Task description » Your copy should match the entries exactly, except that it holds no pictures.

Records excerpted from a collection:
--- START ---
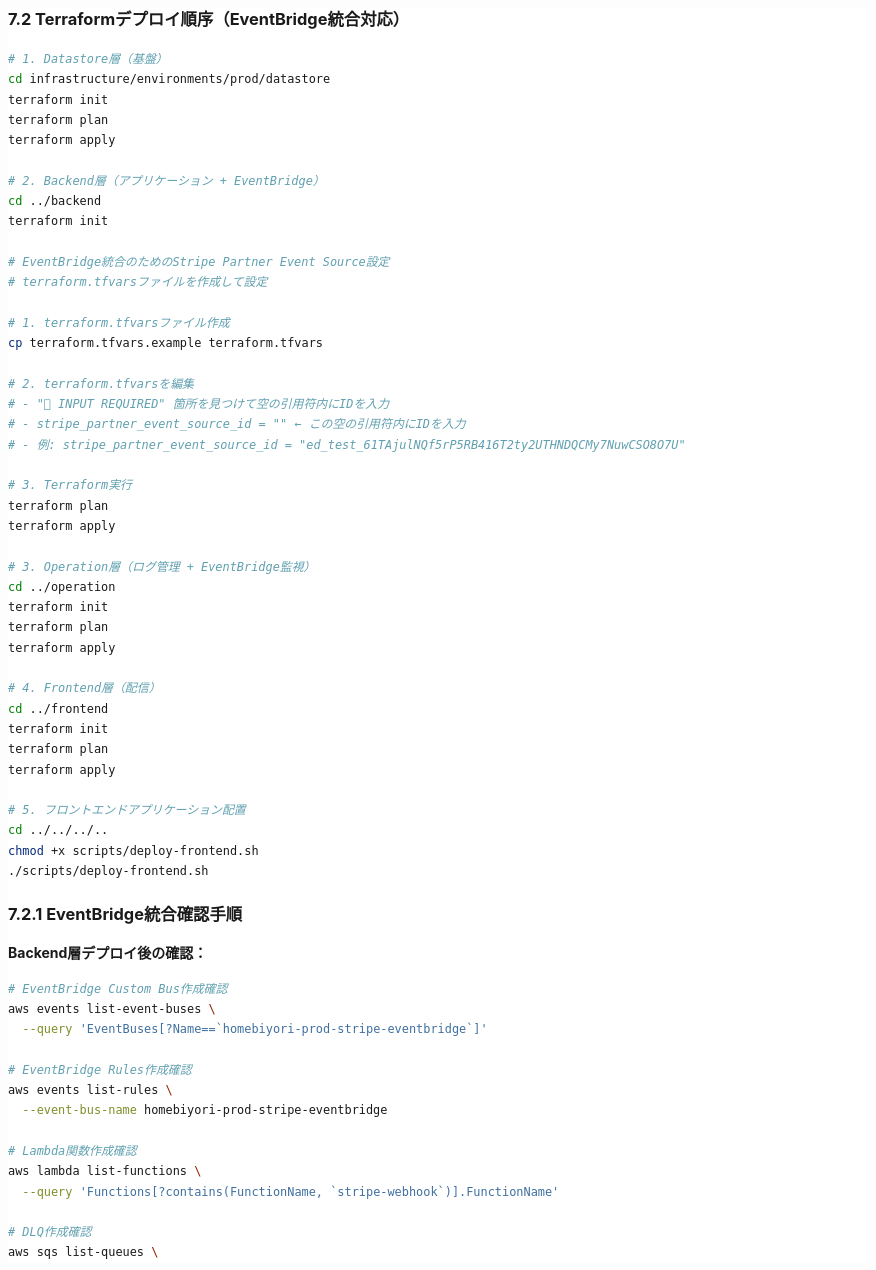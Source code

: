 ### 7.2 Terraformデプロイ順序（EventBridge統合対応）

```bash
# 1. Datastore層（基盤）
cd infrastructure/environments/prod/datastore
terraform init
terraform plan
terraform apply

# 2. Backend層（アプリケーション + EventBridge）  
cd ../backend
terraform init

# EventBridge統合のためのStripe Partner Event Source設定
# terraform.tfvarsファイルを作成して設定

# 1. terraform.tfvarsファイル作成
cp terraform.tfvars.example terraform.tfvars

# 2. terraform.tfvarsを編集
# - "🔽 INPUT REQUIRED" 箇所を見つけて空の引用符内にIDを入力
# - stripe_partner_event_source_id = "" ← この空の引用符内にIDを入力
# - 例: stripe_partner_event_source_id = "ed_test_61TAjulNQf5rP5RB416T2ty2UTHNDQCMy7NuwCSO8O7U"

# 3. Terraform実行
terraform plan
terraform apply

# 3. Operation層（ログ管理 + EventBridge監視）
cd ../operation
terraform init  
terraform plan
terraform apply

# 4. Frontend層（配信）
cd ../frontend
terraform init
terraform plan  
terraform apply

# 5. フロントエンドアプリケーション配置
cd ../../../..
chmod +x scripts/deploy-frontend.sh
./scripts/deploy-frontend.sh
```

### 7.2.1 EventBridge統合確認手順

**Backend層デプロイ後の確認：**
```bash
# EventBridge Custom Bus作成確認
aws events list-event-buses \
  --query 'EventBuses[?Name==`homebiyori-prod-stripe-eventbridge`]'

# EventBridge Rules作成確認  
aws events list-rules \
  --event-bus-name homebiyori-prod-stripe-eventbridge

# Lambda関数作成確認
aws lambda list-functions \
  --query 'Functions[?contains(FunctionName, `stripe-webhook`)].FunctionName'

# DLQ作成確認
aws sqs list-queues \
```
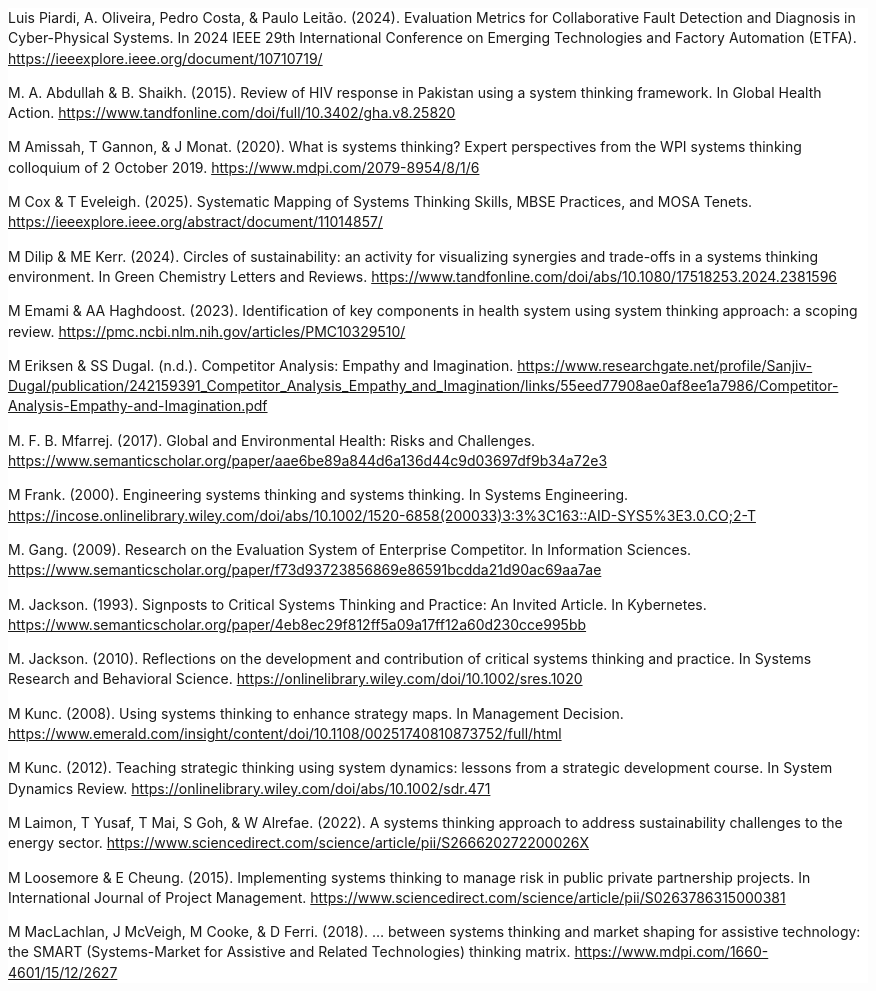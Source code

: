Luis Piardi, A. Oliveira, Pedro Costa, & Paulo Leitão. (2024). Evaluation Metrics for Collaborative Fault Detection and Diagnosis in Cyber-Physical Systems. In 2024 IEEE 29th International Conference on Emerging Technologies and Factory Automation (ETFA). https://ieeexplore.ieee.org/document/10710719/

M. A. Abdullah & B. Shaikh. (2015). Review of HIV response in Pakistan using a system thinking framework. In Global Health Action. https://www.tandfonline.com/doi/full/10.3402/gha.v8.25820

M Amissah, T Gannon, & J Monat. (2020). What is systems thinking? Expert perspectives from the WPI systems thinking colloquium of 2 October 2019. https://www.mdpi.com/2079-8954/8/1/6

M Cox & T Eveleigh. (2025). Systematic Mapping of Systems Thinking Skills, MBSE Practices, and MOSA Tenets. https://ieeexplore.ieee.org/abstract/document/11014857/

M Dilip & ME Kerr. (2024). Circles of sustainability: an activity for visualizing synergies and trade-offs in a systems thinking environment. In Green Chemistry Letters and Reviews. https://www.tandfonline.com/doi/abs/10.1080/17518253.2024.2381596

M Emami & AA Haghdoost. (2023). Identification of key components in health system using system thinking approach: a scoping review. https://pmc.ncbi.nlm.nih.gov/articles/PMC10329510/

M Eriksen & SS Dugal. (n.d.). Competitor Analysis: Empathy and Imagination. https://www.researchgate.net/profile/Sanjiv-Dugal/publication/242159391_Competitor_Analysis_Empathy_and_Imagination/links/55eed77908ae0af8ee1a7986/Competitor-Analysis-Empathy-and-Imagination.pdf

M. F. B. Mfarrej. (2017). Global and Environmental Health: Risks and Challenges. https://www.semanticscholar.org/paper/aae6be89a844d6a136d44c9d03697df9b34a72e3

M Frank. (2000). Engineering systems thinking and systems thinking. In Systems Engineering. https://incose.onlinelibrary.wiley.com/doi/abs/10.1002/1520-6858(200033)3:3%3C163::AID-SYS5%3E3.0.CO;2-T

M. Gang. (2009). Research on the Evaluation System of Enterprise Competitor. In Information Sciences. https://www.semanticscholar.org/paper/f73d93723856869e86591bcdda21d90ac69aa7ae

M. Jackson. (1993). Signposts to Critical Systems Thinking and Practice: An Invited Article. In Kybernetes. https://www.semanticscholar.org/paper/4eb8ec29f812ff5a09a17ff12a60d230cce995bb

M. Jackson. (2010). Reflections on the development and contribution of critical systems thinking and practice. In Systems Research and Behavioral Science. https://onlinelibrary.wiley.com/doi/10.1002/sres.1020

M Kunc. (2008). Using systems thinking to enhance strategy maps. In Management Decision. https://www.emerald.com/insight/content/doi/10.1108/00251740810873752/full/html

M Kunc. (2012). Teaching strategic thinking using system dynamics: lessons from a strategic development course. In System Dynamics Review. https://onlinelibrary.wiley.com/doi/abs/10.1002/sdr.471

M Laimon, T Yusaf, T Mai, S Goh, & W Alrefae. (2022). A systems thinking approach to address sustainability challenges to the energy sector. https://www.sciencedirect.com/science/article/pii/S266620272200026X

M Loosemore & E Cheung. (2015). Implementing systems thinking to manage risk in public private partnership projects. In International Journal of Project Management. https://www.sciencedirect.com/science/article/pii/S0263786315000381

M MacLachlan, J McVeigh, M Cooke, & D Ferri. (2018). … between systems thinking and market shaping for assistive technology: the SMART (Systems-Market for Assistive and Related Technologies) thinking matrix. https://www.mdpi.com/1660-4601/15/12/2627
--- END ---
Output below »
Source code

: ### 7.2 Terraformデプロイ順序（EventBridge統合対応）

```bash
# 1. Datastore層（基盤）
cd infrastructure/environments/prod/datastore
terraform init
terraform plan
terraform apply

# 2. Backend層（アプリケーション + EventBridge）  
cd ../backend
terraform init

# EventBridge統合のためのStripe Partner Event Source設定
# terraform.tfvarsファイルを作成して設定

# 1. terraform.tfvarsファイル作成
cp terraform.tfvars.example terraform.tfvars

# 2. terraform.tfvarsを編集
# - "🔽 INPUT REQUIRED" 箇所を見つけて空の引用符内にIDを入力
# - stripe_partner_event_source_id = "" ← この空の引用符内にIDを入力
# - 例: stripe_partner_event_source_id = "ed_test_61TAjulNQf5rP5RB416T2ty2UTHNDQCMy7NuwCSO8O7U"

# 3. Terraform実行
terraform plan
terraform apply

# 3. Operation層（ログ管理 + EventBridge監視）
cd ../operation
terraform init  
terraform plan
terraform apply

# 4. Frontend層（配信）
cd ../frontend
terraform init
terraform plan  
terraform apply

# 5. フロントエンドアプリケーション配置
cd ../../../..
chmod +x scripts/deploy-frontend.sh
./scripts/deploy-frontend.sh
```

### 7.2.1 EventBridge統合確認手順

**Backend層デプロイ後の確認：**
```bash
# EventBridge Custom Bus作成確認
aws events list-event-buses \
  --query 'EventBuses[?Name==`homebiyori-prod-stripe-eventbridge`]'

# EventBridge Rules作成確認  
aws events list-rules \
  --event-bus-name homebiyori-prod-stripe-eventbridge

# Lambda関数作成確認
aws lambda list-functions \
  --query 'Functions[?contains(FunctionName, `stripe-webhook`)].FunctionName'

# DLQ作成確認
aws sqs list-queues \
```
Source code

:Luis Piardi, A. Oliveira, Pedro Costa, & Paulo Leitão. (2024). Evaluation Metrics for Collaborative Fault Detection and Diagnosis in Cyber-Physical Systems. In 2024 IEEE 29th International Conference on Emerging Technologies and Factory Automation (ETFA). https://ieeexplore.ieee.org/document/10710719/

M. A. Abdullah & B. Shaikh. (2015). Review of HIV response in Pakistan using a system thinking framework. In Global Health Action. https://www.tandfonline.com/doi/full/10.3402/gha.v8.25820

M Amissah, T Gannon, & J Monat. (2020). What is systems thinking? Expert perspectives from the WPI systems thinking colloquium of 2 October 2019. https://www.mdpi.com/2079-8954/8/1/6

M Cox & T Eveleigh. (2025). Systematic Mapping of Systems Thinking Skills, MBSE Practices, and MOSA Tenets. https://ieeexplore.ieee.org/abstract/document/11014857/

M Dilip & ME Kerr. (2024). Circles of sustainability: an activity for visualizing synergies and trade-offs in a systems thinking environment. In Green Chemistry Letters and Reviews. https://www.tandfonline.com/doi/abs/10.1080/17518253.2024.2381596

M Emami & AA Haghdoost. (2023). Identification of key components in health system using system thinking approach: a scoping review. https://pmc.ncbi.nlm.nih.gov/articles/PMC10329510/

M Eriksen & SS Dugal. (n.d.). Competitor Analysis: Empathy and Imagination. https://www.researchgate.net/profile/Sanjiv-Dugal/publication/242159391_Competitor_Analysis_Empathy_and_Imagination/links/55eed77908ae0af8ee1a7986/Competitor-Analysis-Empathy-and-Imagination.pdf

M. F. B. Mfarrej. (2017). Global and Environmental Health: Risks and Challenges. https://www.semanticscholar.org/paper/aae6be89a844d6a136d44c9d03697df9b34a72e3

M Frank. (2000). Engineering systems thinking and systems thinking. In Systems Engineering. https://incose.onlinelibrary.wiley.com/doi/abs/10.1002/1520-6858(200033)3:3%3C163::AID-SYS5%3E3.0.CO;2-T

M. Gang. (2009). Research on the Evaluation System of Enterprise Competitor. In Information Sciences. https://www.semanticscholar.org/paper/f73d93723856869e86591bcdda21d90ac69aa7ae

M. Jackson. (1993). Signposts to Critical Systems Thinking and Practice: An Invited Article. In Kybernetes. https://www.semanticscholar.org/paper/4eb8ec29f812ff5a09a17ff12a60d230cce995bb

M. Jackson. (2010). Reflections on the development and contribution of critical systems thinking and practice. In Systems Research and Behavioral Science. https://onlinelibrary.wiley.com/doi/10.1002/sres.1020

M Kunc. (2008). Using systems thinking to enhance strategy maps. In Management Decision. https://www.emerald.com/insight/content/doi/10.1108/00251740810873752/full/html

M Kunc. (2012). Teaching strategic thinking using system dynamics: lessons from a strategic development course. In System Dynamics Review. https://onlinelibrary.wiley.com/doi/abs/10.1002/sdr.471

M Laimon, T Yusaf, T Mai, S Goh, & W Alrefae. (2022). A systems thinking approach to address sustainability challenges to the energy sector. https://www.sciencedirect.com/science/article/pii/S266620272200026X

M Loosemore & E Cheung. (2015). Implementing systems thinking to manage risk in public private partnership projects. In International Journal of Project Management. https://www.sciencedirect.com/science/article/pii/S0263786315000381

M MacLachlan, J McVeigh, M Cooke, & D Ferri. (2018). … between systems thinking and market shaping for assistive technology: the SMART (Systems-Market for Assistive and Related Technologies) thinking matrix. https://www.mdpi.com/1660-4601/15/12/2627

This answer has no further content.